> _DATASET_
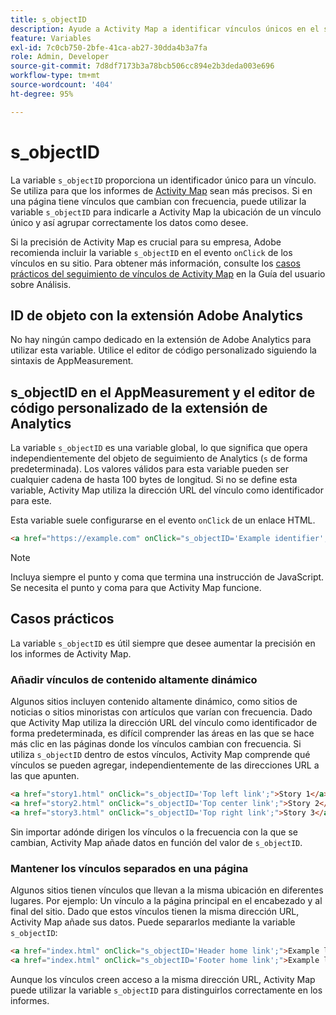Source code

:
 ```yaml
---
title: s_objectID
description: Ayude a Activity Map a identificar vínculos únicos en el sitio.
feature: Variables
exl-id: 7c0cb750-2bfe-41ca-ab27-30dda4b3a7fa
role: Admin, Developer
source-git-commit: 7d8df7173b3a78bcb506cc894e2b3deda003e696
workflow-type: tm+mt
source-wordcount: '404'
ht-degree: 95%

---
```


# s_objectID

La variable `s_objectID` proporciona un identificador único para un vínculo. Se utiliza para que los informes de [Activity Map](/help/analyze/activity-map/activity-map.md) sean más precisos. Si en una página tiene vínculos que cambian con frecuencia, puede utilizar la variable `s_objectID` para indicarle a Activity Map la ubicación de un vínculo único y así agrupar correctamente los datos como desee.

Si la precisión de Activity Map es crucial para su empresa, Adobe recomienda incluir la variable `s_objectID` en el evento `onClick` de los vínculos en su sitio. Para obtener más información, consulte los [casos prácticos del seguimiento de vínculos de Activity Map](/help/analyze/activity-map/activitymap-link-tracking/activitymap-link-tracking-use-case.md) en la Guía del usuario sobre Análisis.

## ID de objeto con la extensión Adobe Analytics

No hay ningún campo dedicado en la extensión de Adobe Analytics para utilizar esta variable. Utilice el editor de código personalizado siguiendo la sintaxis de AppMeasurement.

## s_objectID en el AppMeasurement y el editor de código personalizado de la extensión de Analytics

La variable `s_objectID` es una variable global, lo que significa que opera independientemente del objeto de seguimiento de Analytics (`s` de forma predeterminada). Los valores válidos para esta variable pueden ser cualquier cadena de hasta 100 bytes de longitud. Si no se define esta variable, Activity Map utiliza la dirección URL del vínculo como identificador para este.

Esta variable suele configurarse en el evento `onClick` de un enlace HTML.

```HTML
<a href="https://example.com" onClick="s_objectID='Example identifier';">Example link</a>
```

>[!NOTE]
>
>Incluya siempre el punto y coma que termina una instrucción de JavaScript. Se necesita el punto y coma para que Activity Map funcione.

## Casos prácticos

La variable `s_objectID` es útil siempre que desee aumentar la precisión en los informes de Activity Map.

### Añadir vínculos de contenido altamente dinámico

Algunos sitios incluyen contenido altamente dinámico, como sitios de noticias o sitios minoristas con artículos que varían con frecuencia. Dado que Activity Map utiliza la dirección URL del vínculo como identificador de forma predeterminada, es difícil comprender las áreas en las que se hace más clic en las páginas donde los vínculos cambian con frecuencia. Si utiliza `s_objectID` dentro de estos vínculos, Activity Map comprende qué vínculos se pueden agregar, independientemente de las direcciones URL a las que apunten.

```HTML
<a href="story1.html" onClick="s_objectID='Top left link';">Story 1</a>
<a href="story2.html" onClick="s_objectID='Top center link';">Story 2</a>
<a href="story3.html" onClick="s_objectID='Top right link';">Story 3</a>
```

Sin importar adónde dirigen los vínculos o la frecuencia con la que se cambian, Activity Map añade datos en función del valor de `s_objectID`.

### Mantener los vínculos separados en una página

Algunos sitios tienen vínculos que llevan a la misma ubicación en diferentes lugares. Por ejemplo: Un vínculo a la página principal en el encabezado y al final del sitio. Dado que estos vínculos tienen la misma dirección URL, Activity Map añade sus datos. Puede separarlos mediante la variable `s_objectID`:

```HTML
<a href="index.html" onClick="s_objectID='Header home link';">Example link in Header</a>
<a href="index.html" onClick="s_objectID='Footer home link';">Example link in Footer</a>
```

Aunque los vínculos creen acceso a la misma dirección URL, Activity Map puede utilizar la variable `s_objectID` para distinguirlos correctamente en los informes.
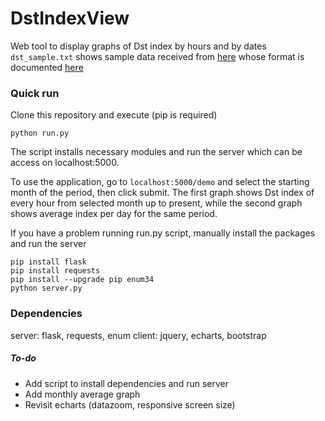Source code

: # DstIndexView
Web tool to display graphs of Dst index by hours and by dates
`dst_sample.txt` shows sample data received from [here](http://wdc.kugi.kyoto-u.ac.jp/dst_realtime/) whose format is documented [here](http://wdc.kugi.kyoto-u.ac.jp/dstae/format/dstformat.html)


### Quick run
Clone this repository and execute (pip is required)
 ```
 python run.py
 ```
The script installs necessary modules and run the server which can be access on localhost:5000.

To use the application, go to `localhost:5000/demo` and select the starting month of the period, then click submit.
The first graph shows Dst index of every hour from selected month up to present, while the second graph shows average index per day for the same period.

If you have a problem running run.py script, manually install the packages and run the server

 ```
 pip install flask
 pip install requests
 pip install --upgrade pip enum34
 python server.py

```

### Dependencies
server: flask, requests, enum
client: jquery, echarts, bootstrap
 

##### To-do 
- Add script to install dependencies and run server
- Add monthly average graph
- Revisit echarts (datazoom, responsive screen size)
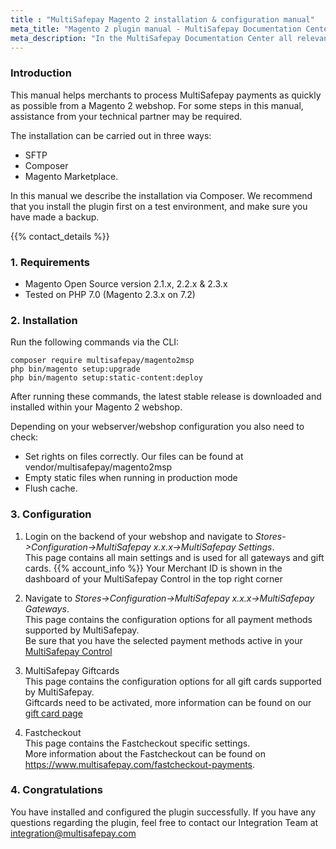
 ```yaml
---
title : "MultiSafepay Magento 2 installation & configuration manual"
meta_title: "Magento 2 plugin manual - MultiSafepay Documentation Center"
meta_description: "In the MultiSafepay Documentation Center all relevant information regarding our Plugins and API. As well as Support pages for Payment Method, Tools and General Questions. You can also find the contact details of our Support Team and Integration Team."
---
```


### Introduction

This manual helps merchants to process MultiSafepay payments as quickly as possible from a Magento 2 webshop. For some steps in this manual, assistance from your technical partner may be required.

The installation can be carried out in three ways:

+ SFTP
+ Composer
+ Magento Marketplace.

In this manual we describe the installation via Composer.
We recommend that you install the plugin first on a test environment, and make sure you have made a backup.

{{% contact_details %}}

### 1. Requirements
- Magento Open Source version 2.1.x, 2.2.x & 2.3.x
- Tested on PHP 7.0 (Magento 2.3.x on 7.2)

### 2. Installation
Run the following commands via the CLI:

```
composer require multisafepay/magento2msp
php bin/magento setup:upgrade
php bin/magento setup:static-content:deploy
```

After running these commands, the latest stable release is downloaded and installed within your
Magento 2 webshop.

Depending on your webserver/webshop configuration you also need to check:

- Set rights on files correctly. Our files can be found at vendor/multisafepay/magento2msp
- Empty static files when running in production mode
- Flush cache.

### 3. Configuration
1. Login on the backend of your webshop and navigate to _Stores->Configuration->MultiSafepay x.x.x->MultiSafepay Settings_.  
This page contains all main settings and is used for all gateways and gift cards.
{{% account_info %}}
Your Merchant ID is shown in the dashboard of your MultiSafepay Control in the top right corner

2. Navigate to _Stores->Configuration->MultiSafepay x.x.x->MultiSafepay Gateways_.  
This page contains the configuration options for all payment methods supported by MultiSafepay.  
Be sure that you have the selected payment methods active in your [MultiSafepay Control](https://merchant.multisafepay.com)

3. MultiSafepay Giftcards  
This page contains the configuration options for all gift cards supported by MultiSafepay.  
Giftcards need to be activated, more information can be found on our [gift card page](/payment-methods/giftcards/)

4. Fastcheckout  
This page contains the Fastcheckout specific settings.  
More information about the Fastcheckout can be found on https://www.multisafepay.com/fastcheckout-payments.

### 4. Congratulations
You have installed and configured the plugin successfully. If you have any questions regarding the plugin, feel free to contact our Integration Team at <integration@multisafepay.com>
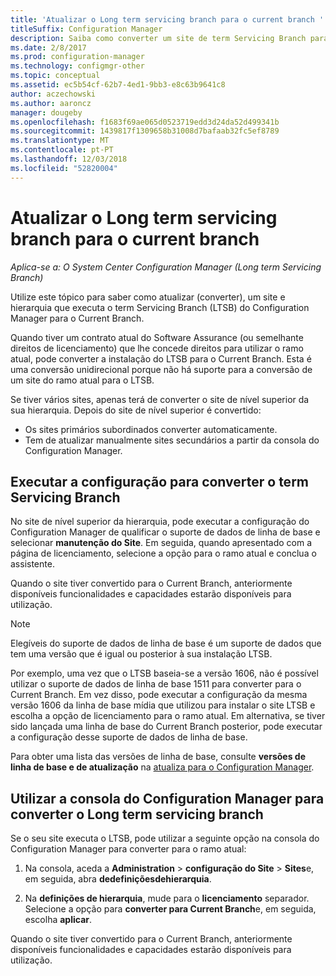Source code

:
 ```yaml
---
title: 'Atualizar o Long term servicing branch para o current branch '
titleSuffix: Configuration Manager
description: Saiba como converter um site de term Servicing Branch para um site do ramo atual.
ms.date: 2/8/2017
ms.prod: configuration-manager
ms.technology: configmgr-other
ms.topic: conceptual
ms.assetid: ec5b54cf-62b7-4ed1-9bb3-e8c63b9641c8
author: aczechowski
ms.author: aaroncz
manager: dougeby
ms.openlocfilehash: f1683f69ae065d0523719edd3d24da52d499341b
ms.sourcegitcommit: 1439817f1309658b31008d7bafaab32fc5ef8789
ms.translationtype: MT
ms.contentlocale: pt-PT
ms.lasthandoff: 12/03/2018
ms.locfileid: "52820004"
---
```

# <a name="upgrade-the-long-term-servicing-branch-to-the-current-branch"></a>Atualizar o Long term servicing branch para o current branch

*Aplica-se a: O System Center Configuration Manager (Long term Servicing Branch)*

Utilize este tópico para saber como atualizar (converter), um site e hierarquia que executa o term Servicing Branch (LTSB) do Configuration Manager para o Current Branch.

Quando tiver um contrato atual do Software Assurance (ou semelhante direitos de licenciamento) que lhe concede direitos para utilizar o ramo atual, pode converter a instalação do LTSB para o Current Branch.  Esta é uma conversão unidirecional porque não há suporte para a conversão de um site do ramo atual para o LTSB.

Se tiver vários sites, apenas terá de converter o site de nível superior da sua hierarquia. Depois do site de nível superior é convertido:
- Os sites primários subordinados converter automaticamente.
-   Tem de atualizar manualmente sites secundários a partir da consola do Configuration Manager.

## <a name="run-setup-to-convert-the-long-term-servicing-branch"></a>Executar a configuração para converter o term Servicing Branch
No site de nível superior da hierarquia, pode executar a configuração do Configuration Manager de qualificar o suporte de dados de linha de base e selecionar **manutenção do Site**.  Em seguida, quando apresentado com a página de licenciamento, selecione a opção para o ramo atual e conclua o assistente.

Quando o site tiver convertido para o Current Branch, anteriormente disponíveis funcionalidades e capacidades estarão disponíveis para utilização.

> [!NOTE]  
> Elegíveis do suporte de dados de linha de base é um suporte de dados que tem uma versão que é igual ou posterior à sua instalação LTSB.

Por exemplo, uma vez que o LTSB baseia-se a versão 1606, não é possível utilizar o suporte de dados de linha de base 1511 para converter para o Current Branch. Em vez disso, pode executar a configuração da mesma versão 1606 da linha de base mídia que utilizou para instalar o site LTSB e escolha a opção de licenciamento para o ramo atual.  Em alternativa, se tiver sido lançada uma linha de base do Current Branch posterior, pode executar a configuração desse suporte de dados de linha de base.

Para obter uma lista das versões de linha de base, consulte **versões de linha de base e de atualização** na [atualiza para o Configuration Manager](/sccm/core/servers/manage/updates).

## <a name="use-the-configuration-manager-console-to-convert-the-long-term-servicing-branch"></a>Utilizar a consola do Configuration Manager para converter o Long term servicing branch
Se o seu site executa o LTSB, pode utilizar a seguinte opção na consola do Configuration Manager para converter para o ramo atual:

 1. Na consola, aceda a **Administration** > **configuração do Site** > **Sites**e, em seguida, abra **dedefiniçõesdehierarquia**.  

 2. Na **definições de hierarquia**, mude para o **licenciamento** separador. Selecione a opção para **converter para Current Branch**e, em seguida, escolha **aplicar**.  

Quando o site tiver convertido para o Current Branch, anteriormente disponíveis funcionalidades e capacidades estarão disponíveis para utilização.
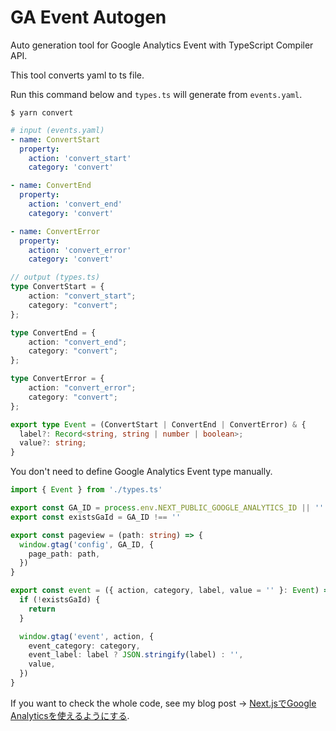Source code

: # GA Event Autogen
Auto generation tool for Google Analytics Event with TypeScript Compiler API.

This tool converts yaml to ts file.

Run this command below and `types.ts` will generate from `events.yaml`.

```
$ yarn convert
```

```yaml
# input (events.yaml)
- name: ConvertStart
  property:
    action: 'convert_start'
    category: 'convert'

- name: ConvertEnd
  property:
    action: 'convert_end'
    category: 'convert'

- name: ConvertError
  property:
    action: 'convert_error'
    category: 'convert'
```

```ts
// output (types.ts)
type ConvertStart = {
    action: "convert_start";
    category: "convert";
};

type ConvertEnd = {
    action: "convert_end";
    category: "convert";
};

type ConvertError = {
    action: "convert_error";
    category: "convert";
};

export type Event = (ConvertStart | ConvertEnd | ConvertError) & {
  label?: Record<string, string | number | boolean>;
  value?: string;
}
```

You don't need to define Google Analytics Event type manually.

```ts
import { Event } from './types.ts'

export const GA_ID = process.env.NEXT_PUBLIC_GOOGLE_ANALYTICS_ID || ''
export const existsGaId = GA_ID !== ''

export const pageview = (path: string) => {
  window.gtag('config', GA_ID, {
    page_path: path,
  })
}

export const event = ({ action, category, label, value = '' }: Event) => {
  if (!existsGaId) {
    return
  }

  window.gtag('event', action, {
    event_category: category,
    event_label: label ? JSON.stringify(label) : '',
    value,
  })
}
```

If you want to check the whole code, see my blog post -> [Next.jsでGoogle Analyticsを使えるようにする](https://panda-program.com/posts/nextjs-google-analytics).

> _WORK TO COMPLETE_
Restate, line by line and word for word, everything from the top of the material through the line that contains "datos como desee.". Leave pictures out.

> _SOLUTION TO THIS EXERCISE_
Source code

:
 ```yaml
---
title: s_objectID
description: Ayude a Activity Map a identificar vínculos únicos en el sitio.
feature: Variables
exl-id: 7c0cb750-2bfe-41ca-ab27-30dda4b3a7fa
role: Admin, Developer
source-git-commit: 7d8df7173b3a78bcb506cc894e2b3deda003e696
workflow-type: tm+mt
source-wordcount: '404'
ht-degree: 95%

---
```


# s_objectID

La variable `s_objectID` proporciona un identificador único para un vínculo. Se utiliza para que los informes de [Activity Map](/help/analyze/activity-map/activity-map.md) sean más precisos. Si en una página tiene vínculos que cambian con frecuencia, puede utilizar la variable `s_objectID` para indicarle a Activity Map la ubicación de un vínculo único y así agrupar correctamente los datos como desee.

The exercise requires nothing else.